Exercise description: Print the entries below exactly as they appear, from the first line up to and including the line with "非 根目录的 oh-package 不能使用 overrides ，会报错：". Do not print any pictures.

────────

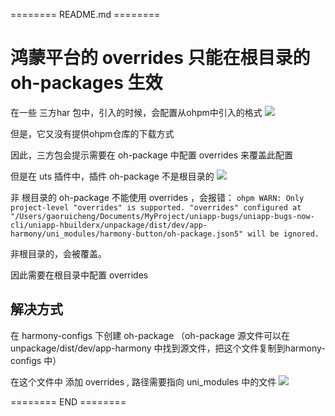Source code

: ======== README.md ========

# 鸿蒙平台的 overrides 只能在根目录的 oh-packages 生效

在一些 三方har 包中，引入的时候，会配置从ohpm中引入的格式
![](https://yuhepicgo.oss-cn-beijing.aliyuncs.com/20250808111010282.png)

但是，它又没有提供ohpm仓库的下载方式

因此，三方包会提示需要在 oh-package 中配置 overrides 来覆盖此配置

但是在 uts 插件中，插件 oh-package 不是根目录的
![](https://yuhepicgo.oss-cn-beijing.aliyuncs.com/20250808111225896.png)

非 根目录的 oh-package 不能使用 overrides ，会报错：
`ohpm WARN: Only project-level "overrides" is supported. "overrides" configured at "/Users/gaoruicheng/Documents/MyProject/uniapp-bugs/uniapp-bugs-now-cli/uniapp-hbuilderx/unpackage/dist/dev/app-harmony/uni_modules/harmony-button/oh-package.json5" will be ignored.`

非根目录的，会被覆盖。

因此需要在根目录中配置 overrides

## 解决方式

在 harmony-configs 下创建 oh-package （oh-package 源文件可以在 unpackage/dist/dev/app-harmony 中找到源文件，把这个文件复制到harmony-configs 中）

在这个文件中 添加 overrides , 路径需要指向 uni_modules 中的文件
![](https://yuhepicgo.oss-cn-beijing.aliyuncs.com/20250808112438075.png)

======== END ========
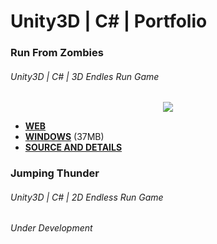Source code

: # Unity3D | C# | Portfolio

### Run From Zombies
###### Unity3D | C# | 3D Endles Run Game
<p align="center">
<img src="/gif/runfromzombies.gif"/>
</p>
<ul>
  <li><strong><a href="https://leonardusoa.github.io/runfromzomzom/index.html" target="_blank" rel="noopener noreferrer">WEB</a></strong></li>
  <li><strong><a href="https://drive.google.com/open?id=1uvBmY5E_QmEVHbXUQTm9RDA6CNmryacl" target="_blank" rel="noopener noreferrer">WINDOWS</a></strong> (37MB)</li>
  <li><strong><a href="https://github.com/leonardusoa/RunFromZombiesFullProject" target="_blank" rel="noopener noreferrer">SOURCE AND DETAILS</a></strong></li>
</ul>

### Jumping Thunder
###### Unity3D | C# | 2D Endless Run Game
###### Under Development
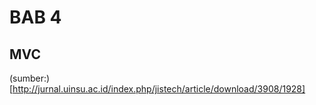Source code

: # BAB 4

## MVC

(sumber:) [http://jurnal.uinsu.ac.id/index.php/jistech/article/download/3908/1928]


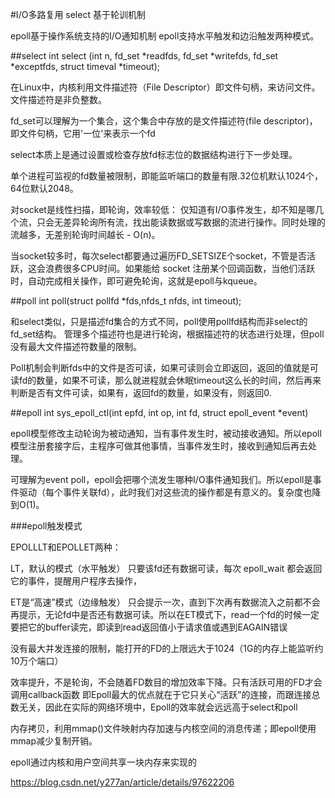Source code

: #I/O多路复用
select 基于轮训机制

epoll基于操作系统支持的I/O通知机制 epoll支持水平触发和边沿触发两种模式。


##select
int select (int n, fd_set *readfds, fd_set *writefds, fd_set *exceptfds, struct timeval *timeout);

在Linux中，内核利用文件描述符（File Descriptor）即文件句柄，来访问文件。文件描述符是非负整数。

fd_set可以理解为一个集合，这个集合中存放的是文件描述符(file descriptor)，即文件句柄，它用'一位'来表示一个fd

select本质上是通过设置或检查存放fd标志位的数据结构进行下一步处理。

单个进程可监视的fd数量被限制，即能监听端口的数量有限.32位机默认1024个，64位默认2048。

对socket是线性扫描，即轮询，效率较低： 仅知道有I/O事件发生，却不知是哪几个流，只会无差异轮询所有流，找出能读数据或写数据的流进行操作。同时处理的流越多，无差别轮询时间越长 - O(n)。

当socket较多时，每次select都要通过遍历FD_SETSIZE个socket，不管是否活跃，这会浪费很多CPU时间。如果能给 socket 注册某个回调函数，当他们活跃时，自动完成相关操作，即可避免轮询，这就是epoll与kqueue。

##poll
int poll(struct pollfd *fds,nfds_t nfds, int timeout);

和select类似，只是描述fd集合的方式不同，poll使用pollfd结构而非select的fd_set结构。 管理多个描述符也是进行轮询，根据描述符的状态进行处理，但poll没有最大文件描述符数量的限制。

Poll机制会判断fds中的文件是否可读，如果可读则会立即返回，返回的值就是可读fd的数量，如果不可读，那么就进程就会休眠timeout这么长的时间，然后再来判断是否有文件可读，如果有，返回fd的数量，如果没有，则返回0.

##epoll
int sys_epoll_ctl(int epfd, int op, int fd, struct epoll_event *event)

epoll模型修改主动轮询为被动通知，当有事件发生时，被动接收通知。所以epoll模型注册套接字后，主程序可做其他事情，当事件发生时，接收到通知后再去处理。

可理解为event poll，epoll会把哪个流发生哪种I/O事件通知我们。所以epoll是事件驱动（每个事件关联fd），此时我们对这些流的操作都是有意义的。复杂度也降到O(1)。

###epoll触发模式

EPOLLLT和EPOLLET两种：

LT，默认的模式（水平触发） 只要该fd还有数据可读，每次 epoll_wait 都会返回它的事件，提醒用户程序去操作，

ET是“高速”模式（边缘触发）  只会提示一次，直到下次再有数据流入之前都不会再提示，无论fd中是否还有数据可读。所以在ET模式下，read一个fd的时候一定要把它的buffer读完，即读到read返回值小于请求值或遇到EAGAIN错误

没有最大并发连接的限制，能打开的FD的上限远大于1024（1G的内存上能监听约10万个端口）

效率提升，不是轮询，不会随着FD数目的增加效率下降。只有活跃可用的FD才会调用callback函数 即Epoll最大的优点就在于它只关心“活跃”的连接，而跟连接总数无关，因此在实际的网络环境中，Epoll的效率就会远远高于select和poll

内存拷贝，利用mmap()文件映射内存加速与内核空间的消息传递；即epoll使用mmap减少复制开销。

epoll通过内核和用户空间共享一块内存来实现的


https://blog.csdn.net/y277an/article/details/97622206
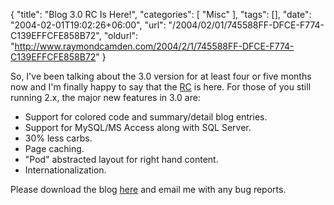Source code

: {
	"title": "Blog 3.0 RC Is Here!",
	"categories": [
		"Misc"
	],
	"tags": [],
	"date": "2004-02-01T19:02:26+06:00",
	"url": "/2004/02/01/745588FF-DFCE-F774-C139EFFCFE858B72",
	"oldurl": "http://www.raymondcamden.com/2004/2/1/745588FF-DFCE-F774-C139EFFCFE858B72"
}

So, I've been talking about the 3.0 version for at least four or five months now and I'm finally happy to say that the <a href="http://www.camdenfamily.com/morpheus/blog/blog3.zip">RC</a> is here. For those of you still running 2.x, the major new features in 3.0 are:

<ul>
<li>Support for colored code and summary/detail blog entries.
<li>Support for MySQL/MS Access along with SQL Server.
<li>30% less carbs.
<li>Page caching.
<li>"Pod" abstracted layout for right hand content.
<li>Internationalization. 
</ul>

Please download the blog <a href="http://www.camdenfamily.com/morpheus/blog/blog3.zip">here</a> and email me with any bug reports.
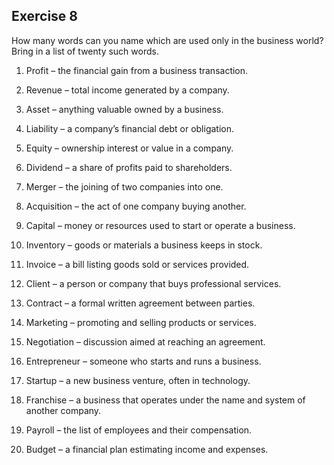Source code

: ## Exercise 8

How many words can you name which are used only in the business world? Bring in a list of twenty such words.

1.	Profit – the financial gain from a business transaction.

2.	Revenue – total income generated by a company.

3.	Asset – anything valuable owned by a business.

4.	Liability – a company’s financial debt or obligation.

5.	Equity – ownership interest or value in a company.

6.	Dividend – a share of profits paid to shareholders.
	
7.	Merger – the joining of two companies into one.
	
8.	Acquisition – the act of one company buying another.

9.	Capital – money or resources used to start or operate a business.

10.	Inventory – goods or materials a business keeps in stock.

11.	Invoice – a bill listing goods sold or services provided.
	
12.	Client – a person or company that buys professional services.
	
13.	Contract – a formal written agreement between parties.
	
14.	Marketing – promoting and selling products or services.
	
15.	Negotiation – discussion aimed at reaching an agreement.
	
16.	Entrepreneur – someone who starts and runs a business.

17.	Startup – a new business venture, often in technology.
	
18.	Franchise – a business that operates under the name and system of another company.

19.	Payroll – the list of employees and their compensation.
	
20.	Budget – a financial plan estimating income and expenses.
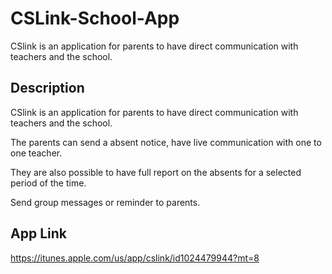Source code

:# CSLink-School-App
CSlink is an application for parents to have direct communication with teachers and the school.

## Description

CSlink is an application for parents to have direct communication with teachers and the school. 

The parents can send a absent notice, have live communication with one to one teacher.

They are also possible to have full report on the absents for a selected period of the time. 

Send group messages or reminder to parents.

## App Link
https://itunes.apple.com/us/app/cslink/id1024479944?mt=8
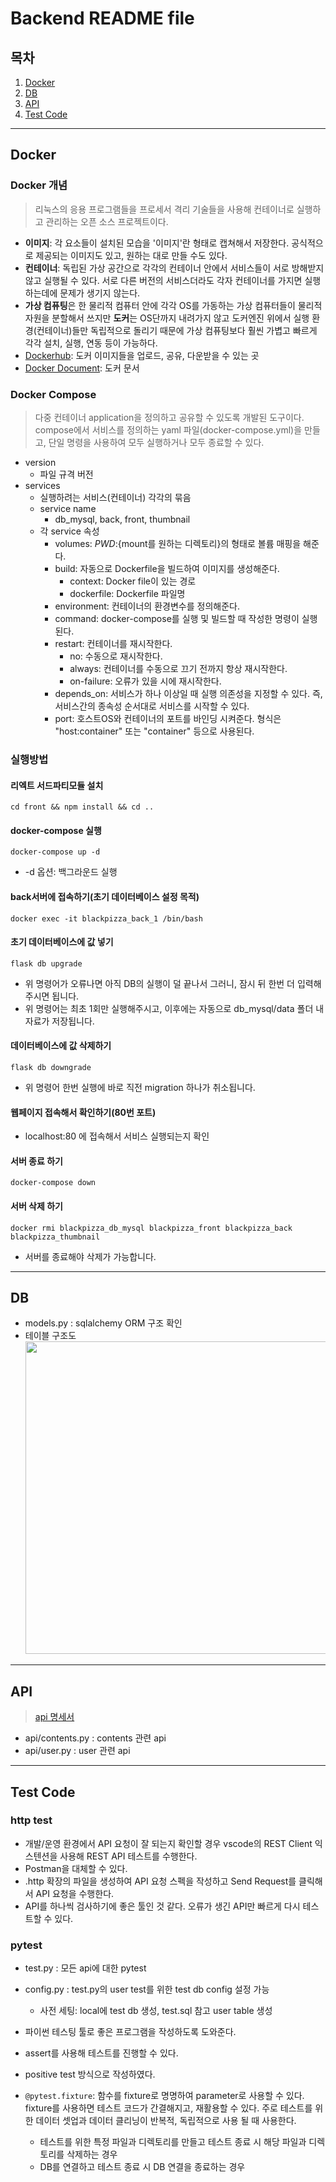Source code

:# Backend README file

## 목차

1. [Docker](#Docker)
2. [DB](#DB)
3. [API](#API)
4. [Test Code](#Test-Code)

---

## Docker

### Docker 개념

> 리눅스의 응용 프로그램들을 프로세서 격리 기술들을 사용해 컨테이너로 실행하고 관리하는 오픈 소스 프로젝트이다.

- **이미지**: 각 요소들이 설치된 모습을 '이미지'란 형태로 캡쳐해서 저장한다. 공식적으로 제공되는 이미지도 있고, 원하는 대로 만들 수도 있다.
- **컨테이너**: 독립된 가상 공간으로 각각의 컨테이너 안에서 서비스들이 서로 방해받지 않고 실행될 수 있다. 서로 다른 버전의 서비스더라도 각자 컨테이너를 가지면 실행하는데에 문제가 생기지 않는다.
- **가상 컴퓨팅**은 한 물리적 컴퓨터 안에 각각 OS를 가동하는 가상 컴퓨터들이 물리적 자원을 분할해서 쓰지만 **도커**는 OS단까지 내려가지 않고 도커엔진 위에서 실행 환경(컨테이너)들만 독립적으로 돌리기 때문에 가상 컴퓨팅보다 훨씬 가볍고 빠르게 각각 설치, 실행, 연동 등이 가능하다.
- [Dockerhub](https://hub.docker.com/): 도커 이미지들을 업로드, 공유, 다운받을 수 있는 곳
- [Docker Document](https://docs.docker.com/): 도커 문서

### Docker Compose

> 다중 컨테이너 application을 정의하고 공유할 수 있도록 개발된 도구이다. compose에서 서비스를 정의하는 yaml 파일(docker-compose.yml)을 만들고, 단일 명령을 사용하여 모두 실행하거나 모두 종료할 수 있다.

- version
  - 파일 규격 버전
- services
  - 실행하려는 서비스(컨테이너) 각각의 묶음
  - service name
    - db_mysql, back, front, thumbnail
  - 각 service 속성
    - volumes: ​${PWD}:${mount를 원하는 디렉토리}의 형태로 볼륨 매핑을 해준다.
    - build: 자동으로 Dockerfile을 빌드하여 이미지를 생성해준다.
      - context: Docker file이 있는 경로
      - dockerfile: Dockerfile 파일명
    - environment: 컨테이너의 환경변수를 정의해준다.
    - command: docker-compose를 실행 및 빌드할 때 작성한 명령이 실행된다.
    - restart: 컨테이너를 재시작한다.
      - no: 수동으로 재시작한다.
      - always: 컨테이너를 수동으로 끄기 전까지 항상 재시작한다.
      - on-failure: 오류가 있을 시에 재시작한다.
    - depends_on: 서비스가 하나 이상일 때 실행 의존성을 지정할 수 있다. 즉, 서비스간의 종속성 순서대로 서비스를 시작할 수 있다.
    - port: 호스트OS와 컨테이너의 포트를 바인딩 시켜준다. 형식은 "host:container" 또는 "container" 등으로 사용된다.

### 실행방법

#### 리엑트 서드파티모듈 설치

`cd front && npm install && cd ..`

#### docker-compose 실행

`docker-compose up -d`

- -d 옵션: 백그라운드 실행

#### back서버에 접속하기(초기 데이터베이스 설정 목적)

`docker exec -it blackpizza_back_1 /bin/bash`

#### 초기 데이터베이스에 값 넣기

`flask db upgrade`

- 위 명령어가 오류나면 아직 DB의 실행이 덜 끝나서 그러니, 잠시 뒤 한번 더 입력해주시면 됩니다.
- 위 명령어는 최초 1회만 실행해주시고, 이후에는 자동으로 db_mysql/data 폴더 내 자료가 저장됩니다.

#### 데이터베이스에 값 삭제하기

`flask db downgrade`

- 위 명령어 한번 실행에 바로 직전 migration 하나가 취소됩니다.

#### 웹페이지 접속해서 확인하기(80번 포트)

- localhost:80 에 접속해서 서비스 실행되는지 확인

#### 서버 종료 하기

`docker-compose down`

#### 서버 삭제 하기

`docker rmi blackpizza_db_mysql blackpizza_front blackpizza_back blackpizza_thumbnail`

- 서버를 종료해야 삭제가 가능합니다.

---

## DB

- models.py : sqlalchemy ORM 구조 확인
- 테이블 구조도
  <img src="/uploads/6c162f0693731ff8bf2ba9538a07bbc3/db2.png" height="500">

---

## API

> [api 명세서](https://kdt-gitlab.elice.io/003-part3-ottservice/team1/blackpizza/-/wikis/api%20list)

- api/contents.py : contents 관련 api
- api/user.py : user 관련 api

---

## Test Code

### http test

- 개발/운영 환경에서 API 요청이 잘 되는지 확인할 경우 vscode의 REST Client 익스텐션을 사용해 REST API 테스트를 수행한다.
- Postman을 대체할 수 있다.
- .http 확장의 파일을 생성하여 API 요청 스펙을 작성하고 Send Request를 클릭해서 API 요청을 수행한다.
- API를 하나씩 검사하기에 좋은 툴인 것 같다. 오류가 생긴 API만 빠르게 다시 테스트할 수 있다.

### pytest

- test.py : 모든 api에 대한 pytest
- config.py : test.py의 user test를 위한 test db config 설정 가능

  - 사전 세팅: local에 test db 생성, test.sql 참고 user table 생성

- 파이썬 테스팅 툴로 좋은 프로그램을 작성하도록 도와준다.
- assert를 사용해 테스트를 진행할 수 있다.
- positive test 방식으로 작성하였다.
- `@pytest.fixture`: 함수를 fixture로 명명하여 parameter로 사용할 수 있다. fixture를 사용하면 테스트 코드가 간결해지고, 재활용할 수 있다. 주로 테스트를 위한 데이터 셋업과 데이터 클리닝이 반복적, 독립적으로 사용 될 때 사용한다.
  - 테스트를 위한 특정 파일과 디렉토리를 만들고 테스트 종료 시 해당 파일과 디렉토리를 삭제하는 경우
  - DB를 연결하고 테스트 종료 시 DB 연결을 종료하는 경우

────────

Answer box:
Source code

: ======== README.md ========

# 鸿蒙平台的 overrides 只能在根目录的 oh-packages 生效

在一些 三方har 包中，引入的时候，会配置从ohpm中引入的格式
![](https://yuhepicgo.oss-cn-beijing.aliyuncs.com/20250808111010282.png)

但是，它又没有提供ohpm仓库的下载方式

因此，三方包会提示需要在 oh-package 中配置 overrides 来覆盖此配置

但是在 uts 插件中，插件 oh-package 不是根目录的
![](https://yuhepicgo.oss-cn-beijing.aliyuncs.com/20250808111225896.png)

非 根目录的 oh-package 不能使用 overrides ，会报错：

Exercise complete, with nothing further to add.